Harvard’s leadership aren’t alone in their attempts to avoid the P-word. Gay’s resignation has been used by several commentators to divert attention from her transgressions. They portray her as the victim of right-wing smear campaigns. By ignoring the evidence, these commentators push academic ethics to absurdity. Consider the Associated Press which renamed plagiarism as a new conservative weapon to undermine higher education. Nikole Hann-Jones , a New York Times writer, claims that “academic liberty” also protects the ability to plagiarize. Many supporters of Gay, both in journalism and academia, have attacked the journalists who exposed her transgressions.

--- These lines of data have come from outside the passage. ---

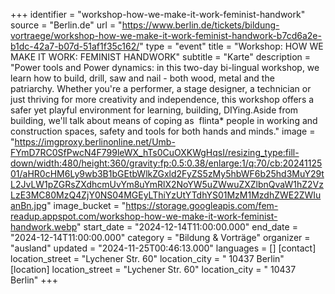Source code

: +++
identifier = "workshop-how-we-make-it-work-feminist-handwork"
source = "Berlin.de"
url = "https://www.berlin.de/tickets/bildung-vortraege/workshop-how-we-make-it-work-feminist-handwork-b7cd6a2e-b1dc-42a7-b07d-51af1f35c162/"
type = "event"
title = "Workshop: HOW WE MAKE IT WORK: FEMINIST HANDWORK"
subtitle = "Karte"
description = "Power tools and Power dynamics: in this two-day bi-lingual workshop, we learn how to build, drill, saw and nail - both wood, metal and the patriarchy. Whether you're a performer, a stage designer, a technician or just thriving for more creativity and independence, this workshop offers a safer yet playful environment for learning, building, DIYing.Aside from building, we'll talk about means of coping as  flinta* people in working and construction spaces, safety and tools for both hands and minds."
image = "https://imgproxy.berlinonline.net/Umb-FYmD7RC0SfPwcN4F799leWX_hTs0CuOXKWgHqsI/resizing_type:fill-down/width:480/height:360/gravity:fp:0.5:0.38/enlarge:1/q:70/cb:2024112501/aHR0cHM6Ly9wb3B1bGEtbWlkZGxld2FyZS5zMy5hbWF6b25hd3MuY29tL2JvLW1pZGRsZXdhcmUvYm8uYmRlX2NoYW5uZWwuZXZlbnQvaW1hZ2VzLzE3MC80MzQ4ZjY0NS04MGEyLThiYzUtYTdhYS01MzM1MzdhZWE2ZWIuanBn.jpg"
image_bucket = "https://storage.googleapis.com/fem-readup.appspot.com/workshop-how-we-make-it-work-feminist-handwork.webp"
start_date = "2024-12-14T11:00:00.000"
end_date = "2024-12-14T11:00:00.000"
category = "Bildung & Vorträge"
organizer = "ausland"
updated = "2024-11-25T00:46:13.000"
languages = []
[contact]
location_street = "Lychener Str. 60"
location_city = " 10437 Berlin"
[location]
location_street = "Lychener Str. 60"
location_city = " 10437 Berlin"
+++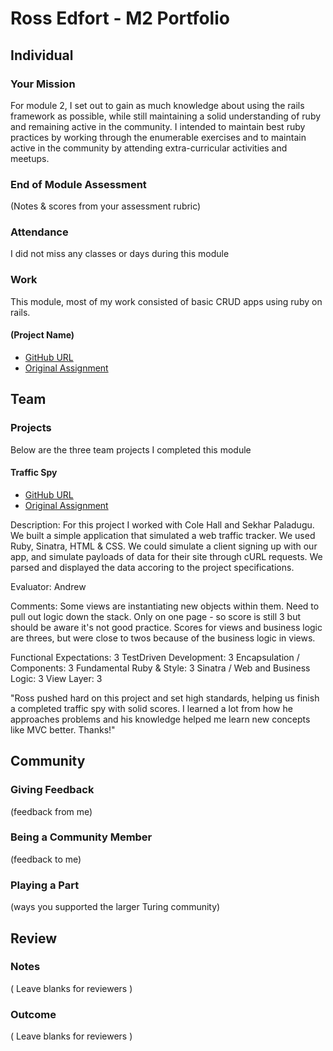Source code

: # Ross Edfort - M2 Portfolio

## Individual

### Your Mission

For module 2, I set out to gain as much knowledge about using the rails framework
as possible, while still maintaining a solid understanding of ruby and remaining
active in the community. I intended to maintain best ruby practices by working through the
enumerable exercises and to maintain active in the community by attending extra-curricular activities
and meetups.

### End of Module Assessment

(Notes & scores from your assessment rubric)

### Attendance

I did not miss any classes or days during this module

### Work

This module, most of my work consisted of basic CRUD apps using ruby on rails.

#### (Project Name)

* [GitHub URL]()
* [Original Assignment]()

## Team

### Projects

Below are the three team projects I completed this module

#### Traffic Spy

* [GitHub URL](https://github.com/rossedfort/src_traffic_spy)
* [Original Assignment](https://github.com/turingschool/curriculum/blob/master/source/projects/traffic_spy.markdown)

Description: For this project I worked with Cole Hall and Sekhar Paladugu. We built a simple application that simulated
a web traffic tracker. We used Ruby, Sinatra, HTML & CSS. We could simulate a client signing up with our app,
and simulate payloads of data for their site through cURL requests. We parsed and displayed the data accoring
to the project specifications.

Evaluator: Andrew

Comments: Some views are instantiating new objects within them. Need to pull out logic down the stack. Only on one page - so score is still 3 but should be aware it's not good practice. Scores for views and business logic are threes, but were close to twos because of the business logic in views.


Functional Expectations: 3
        TestDriven Development: 3
        Encapsulation / Components: 3
        Fundamental Ruby & Style: 3
        Sinatra / Web and Business Logic: 3
        View Layer: 3


"Ross pushed hard on this project and set high standards, helping us finish a completed traffic spy with solid scores. I learned a lot from how he approaches problems and his knowledge helped me learn new concepts like MVC better. Thanks!"

## Community

### Giving Feedback

(feedback from me)

### Being a Community Member

(feedback to me)

### Playing a Part

(ways you supported the larger Turing community)

## Review

### Notes

( Leave blanks for reviewers )

### Outcome

( Leave blanks for reviewers )
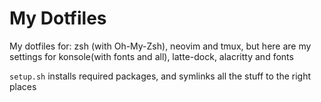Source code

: # My Dotfiles

My dotfiles for: zsh (with Oh-My-Zsh), neovim and tmux, 
but here are my settings for konsole(with fonts and all), latte-dock,
alacritty and fonts

`setup.sh` installs required packages,
and symlinks all the stuff to the right places
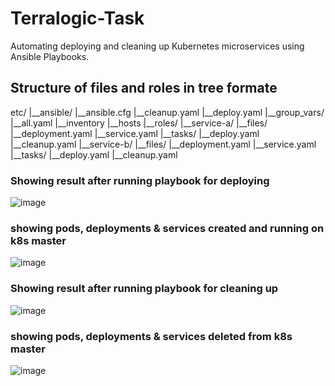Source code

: # Terralogic-Task
Automating deploying and cleaning up Kubernetes microservices using Ansible Playbooks.

## Structure of files and roles in tree formate
etc/
|__ansible/
    |__ansible.cfg
    |__cleanup.yaml
    |__deploy.yaml
    |__group_vars/
        |__all.yaml
    |__inventory
    |__hosts
    |__roles/
        |__service-a/
          |__files/
              |__deployment.yaml
              |__service.yaml
          |__tasks/
              |__deploy.yaml
              |__cleanup.yaml
        |__service-b/
            |__files/
                |__deployment.yaml
                |__service.yaml
            |__tasks/
                |__deploy.yaml
                |__cleanup.yaml

### Showing result after running playbook for deploying
![image](https://github.com/user-attachments/assets/1fe96322-cf0e-48b6-b5cb-edee507d5cd7)

### showing pods, deployments & services created and running on k8s master
![image](https://github.com/user-attachments/assets/a5f69f59-29b1-4f20-a8cb-b9ca98ebca0c)

### Showing result after running playbook for cleaning up
![image](https://github.com/user-attachments/assets/9a01046f-8e82-4ad0-8a8d-d776e6ccfc88)

### showing pods, deployments & services deleted from k8s master
![image](https://github.com/user-attachments/assets/2a3767b9-4ae0-47b0-82ca-f4f61f371133)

Aaron Sibarium and Chris Rufo and Chris Brunet and others have acted in “bad faith,” and they must be excluded from the discussion, regardless of the evidence.

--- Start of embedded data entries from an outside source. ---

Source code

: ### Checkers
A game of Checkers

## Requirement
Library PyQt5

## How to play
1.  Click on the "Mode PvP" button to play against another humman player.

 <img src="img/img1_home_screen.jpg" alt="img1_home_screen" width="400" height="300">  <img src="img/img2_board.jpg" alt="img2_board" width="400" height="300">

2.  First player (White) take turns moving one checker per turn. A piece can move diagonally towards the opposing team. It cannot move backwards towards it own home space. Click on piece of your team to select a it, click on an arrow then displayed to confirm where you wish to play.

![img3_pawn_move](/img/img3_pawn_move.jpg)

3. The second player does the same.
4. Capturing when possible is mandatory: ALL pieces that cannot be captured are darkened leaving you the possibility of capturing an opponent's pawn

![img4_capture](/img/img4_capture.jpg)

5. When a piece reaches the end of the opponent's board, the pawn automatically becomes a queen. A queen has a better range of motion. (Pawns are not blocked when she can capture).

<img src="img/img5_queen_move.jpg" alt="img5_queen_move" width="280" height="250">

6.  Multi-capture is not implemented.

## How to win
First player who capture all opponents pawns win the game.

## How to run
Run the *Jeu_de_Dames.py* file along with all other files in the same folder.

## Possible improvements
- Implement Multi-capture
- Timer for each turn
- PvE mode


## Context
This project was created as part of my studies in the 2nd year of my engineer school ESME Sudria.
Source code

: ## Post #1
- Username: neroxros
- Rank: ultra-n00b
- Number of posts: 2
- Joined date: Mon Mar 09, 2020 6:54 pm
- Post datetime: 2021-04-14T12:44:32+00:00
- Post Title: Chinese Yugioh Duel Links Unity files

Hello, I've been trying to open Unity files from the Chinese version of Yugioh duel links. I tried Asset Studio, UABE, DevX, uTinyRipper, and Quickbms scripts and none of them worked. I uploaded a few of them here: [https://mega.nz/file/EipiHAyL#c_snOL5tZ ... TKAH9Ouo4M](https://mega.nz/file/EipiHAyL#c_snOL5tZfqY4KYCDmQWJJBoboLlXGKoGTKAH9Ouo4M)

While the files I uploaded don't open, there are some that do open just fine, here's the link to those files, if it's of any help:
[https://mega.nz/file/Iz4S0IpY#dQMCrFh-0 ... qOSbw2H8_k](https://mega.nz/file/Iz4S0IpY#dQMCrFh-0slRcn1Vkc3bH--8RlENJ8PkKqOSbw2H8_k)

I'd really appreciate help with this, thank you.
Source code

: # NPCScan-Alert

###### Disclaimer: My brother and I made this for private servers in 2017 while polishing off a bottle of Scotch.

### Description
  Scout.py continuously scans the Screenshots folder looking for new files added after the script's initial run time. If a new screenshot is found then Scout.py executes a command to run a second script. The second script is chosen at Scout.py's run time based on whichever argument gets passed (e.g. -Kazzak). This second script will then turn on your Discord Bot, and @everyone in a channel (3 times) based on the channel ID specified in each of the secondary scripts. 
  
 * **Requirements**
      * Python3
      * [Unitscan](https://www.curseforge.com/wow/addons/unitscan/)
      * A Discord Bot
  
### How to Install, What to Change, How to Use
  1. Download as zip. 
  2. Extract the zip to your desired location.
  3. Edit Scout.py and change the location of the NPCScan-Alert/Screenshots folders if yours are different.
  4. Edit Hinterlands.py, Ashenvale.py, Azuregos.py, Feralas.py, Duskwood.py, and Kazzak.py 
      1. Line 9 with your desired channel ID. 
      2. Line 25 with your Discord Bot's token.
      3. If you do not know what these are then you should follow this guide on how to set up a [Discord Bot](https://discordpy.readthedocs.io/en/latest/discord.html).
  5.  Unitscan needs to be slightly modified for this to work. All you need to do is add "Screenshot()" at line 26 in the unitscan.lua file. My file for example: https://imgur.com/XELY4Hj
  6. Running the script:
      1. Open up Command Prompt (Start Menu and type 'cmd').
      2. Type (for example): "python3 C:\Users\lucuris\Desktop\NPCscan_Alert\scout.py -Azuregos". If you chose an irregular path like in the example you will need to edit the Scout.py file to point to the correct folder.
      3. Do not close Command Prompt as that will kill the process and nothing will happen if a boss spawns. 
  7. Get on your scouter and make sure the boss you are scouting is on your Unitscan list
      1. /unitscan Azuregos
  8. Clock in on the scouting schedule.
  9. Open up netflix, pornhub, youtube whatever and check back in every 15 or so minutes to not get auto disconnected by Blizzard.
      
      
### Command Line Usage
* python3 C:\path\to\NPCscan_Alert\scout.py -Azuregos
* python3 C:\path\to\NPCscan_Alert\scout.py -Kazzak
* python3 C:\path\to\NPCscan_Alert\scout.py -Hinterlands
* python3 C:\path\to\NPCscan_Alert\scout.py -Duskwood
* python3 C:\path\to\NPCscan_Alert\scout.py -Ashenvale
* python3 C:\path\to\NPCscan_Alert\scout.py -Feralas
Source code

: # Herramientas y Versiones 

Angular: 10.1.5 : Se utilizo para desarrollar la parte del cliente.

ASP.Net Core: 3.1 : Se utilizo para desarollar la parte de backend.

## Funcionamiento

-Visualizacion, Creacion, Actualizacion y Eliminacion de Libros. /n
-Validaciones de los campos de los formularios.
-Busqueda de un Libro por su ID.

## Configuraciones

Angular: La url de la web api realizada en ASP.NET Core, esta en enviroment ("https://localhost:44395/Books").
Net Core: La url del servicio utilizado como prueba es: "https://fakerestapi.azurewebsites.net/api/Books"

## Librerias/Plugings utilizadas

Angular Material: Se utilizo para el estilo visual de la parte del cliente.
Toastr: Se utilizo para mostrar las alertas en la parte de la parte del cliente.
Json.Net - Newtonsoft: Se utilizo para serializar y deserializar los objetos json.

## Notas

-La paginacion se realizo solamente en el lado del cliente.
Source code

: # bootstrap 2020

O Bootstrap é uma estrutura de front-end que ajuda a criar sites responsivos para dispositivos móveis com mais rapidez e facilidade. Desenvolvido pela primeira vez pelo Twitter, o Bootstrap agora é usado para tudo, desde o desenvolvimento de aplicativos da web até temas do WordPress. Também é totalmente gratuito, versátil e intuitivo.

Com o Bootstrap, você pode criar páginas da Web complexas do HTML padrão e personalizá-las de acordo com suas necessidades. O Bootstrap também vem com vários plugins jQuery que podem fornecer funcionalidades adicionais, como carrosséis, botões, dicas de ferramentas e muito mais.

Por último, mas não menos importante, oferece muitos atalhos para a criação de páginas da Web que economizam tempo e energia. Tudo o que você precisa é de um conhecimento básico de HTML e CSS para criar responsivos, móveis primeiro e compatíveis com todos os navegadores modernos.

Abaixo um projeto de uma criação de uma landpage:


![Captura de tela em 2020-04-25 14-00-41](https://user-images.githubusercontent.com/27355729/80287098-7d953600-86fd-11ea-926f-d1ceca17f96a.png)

Labeling critics “bad faith” actors is a weapon that has been used by the left to bury factually accurate allegations of academic misconduct. This defensive pattern was evident in the controversy surrounding Emory University history professor Michael Bellesiles during the early 2000s. Bellesiles’s book Arming America became a bestseller in academia primarily because it bolstered current arguments for firearms regulations. After researcher Clayton Cramer found evidence that Bellesiles had falsified sources and made unsupported statements based on nonexistent historical records the academic community rallied around him. American Historical Association adopted a resolution portraying Bellesiles a victim of harassing, and many scholars attacked Cramer for his “bad faith” criticism with connections to the firearms industry. The American Historical Association only changed its tune after the evidence was too overwhelming to ignore. This led to Bellesiles resigning and his Bancroft Prize being revoked.

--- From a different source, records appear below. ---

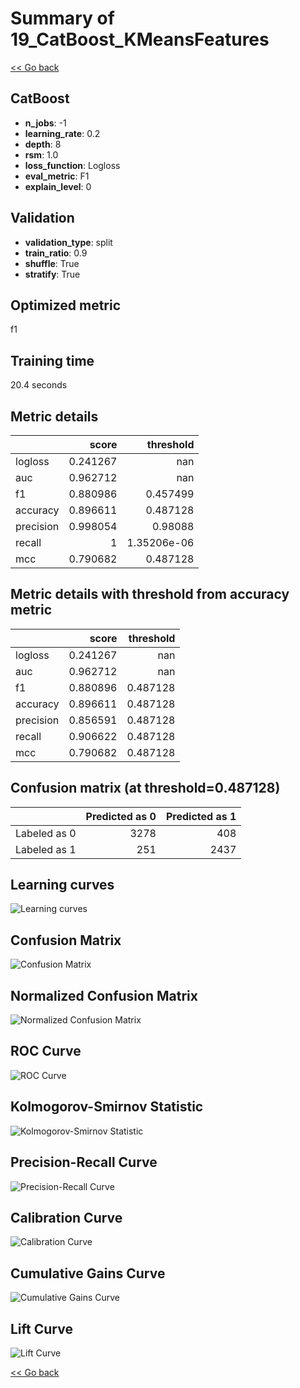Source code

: # Summary of 19_CatBoost_KMeansFeatures

[<< Go back](../README.md)


## CatBoost
- **n_jobs**: -1
- **learning_rate**: 0.2
- **depth**: 8
- **rsm**: 1.0
- **loss_function**: Logloss
- **eval_metric**: F1
- **explain_level**: 0

## Validation
 - **validation_type**: split
 - **train_ratio**: 0.9
 - **shuffle**: True
 - **stratify**: True

## Optimized metric
f1

## Training time

20.4 seconds

## Metric details
|           |    score |     threshold |
|:----------|---------:|--------------:|
| logloss   | 0.241267 | nan           |
| auc       | 0.962712 | nan           |
| f1        | 0.880986 |   0.457499    |
| accuracy  | 0.896611 |   0.487128    |
| precision | 0.998054 |   0.98088     |
| recall    | 1        |   1.35206e-06 |
| mcc       | 0.790682 |   0.487128    |


## Metric details with threshold from accuracy metric
|           |    score |   threshold |
|:----------|---------:|------------:|
| logloss   | 0.241267 |  nan        |
| auc       | 0.962712 |  nan        |
| f1        | 0.880896 |    0.487128 |
| accuracy  | 0.896611 |    0.487128 |
| precision | 0.856591 |    0.487128 |
| recall    | 0.906622 |    0.487128 |
| mcc       | 0.790682 |    0.487128 |


## Confusion matrix (at threshold=0.487128)
|              |   Predicted as 0 |   Predicted as 1 |
|:-------------|-----------------:|-----------------:|
| Labeled as 0 |             3278 |              408 |
| Labeled as 1 |              251 |             2437 |

## Learning curves
![Learning curves](learning_curves.png)
## Confusion Matrix

![Confusion Matrix](confusion_matrix.png)


## Normalized Confusion Matrix

![Normalized Confusion Matrix](confusion_matrix_normalized.png)


## ROC Curve

![ROC Curve](roc_curve.png)


## Kolmogorov-Smirnov Statistic

![Kolmogorov-Smirnov Statistic](ks_statistic.png)


## Precision-Recall Curve

![Precision-Recall Curve](precision_recall_curve.png)


## Calibration Curve

![Calibration Curve](calibration_curve_curve.png)


## Cumulative Gains Curve

![Cumulative Gains Curve](cumulative_gains_curve.png)


## Lift Curve

![Lift Curve](lift_curve.png)



[<< Go back](../README.md)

Last year I found evidence of possible plagiarism in the work of Kevin M. Kruse. He is a Princeton historian, and a left-wing Twitter celebrity. Kruse, like Claudine, copied text without citations or quotation marks. Kruse, in one instance, copied the thesis from another author’s dissertation, changing only its location from Detroit, to Atlanta. The Chronicle of Higher Education reviewed Kruse and concluded “What Kruse did is plagiarism by any definition”; to Kruse supporters, however, I was considered a “bad-faith act” for simply disagreeing with Kruse’s progressive politics. Princeton’s deflection was a copy of Harvard’s. defended the plagiarism by claiming that it was “careless pasting and cutting.”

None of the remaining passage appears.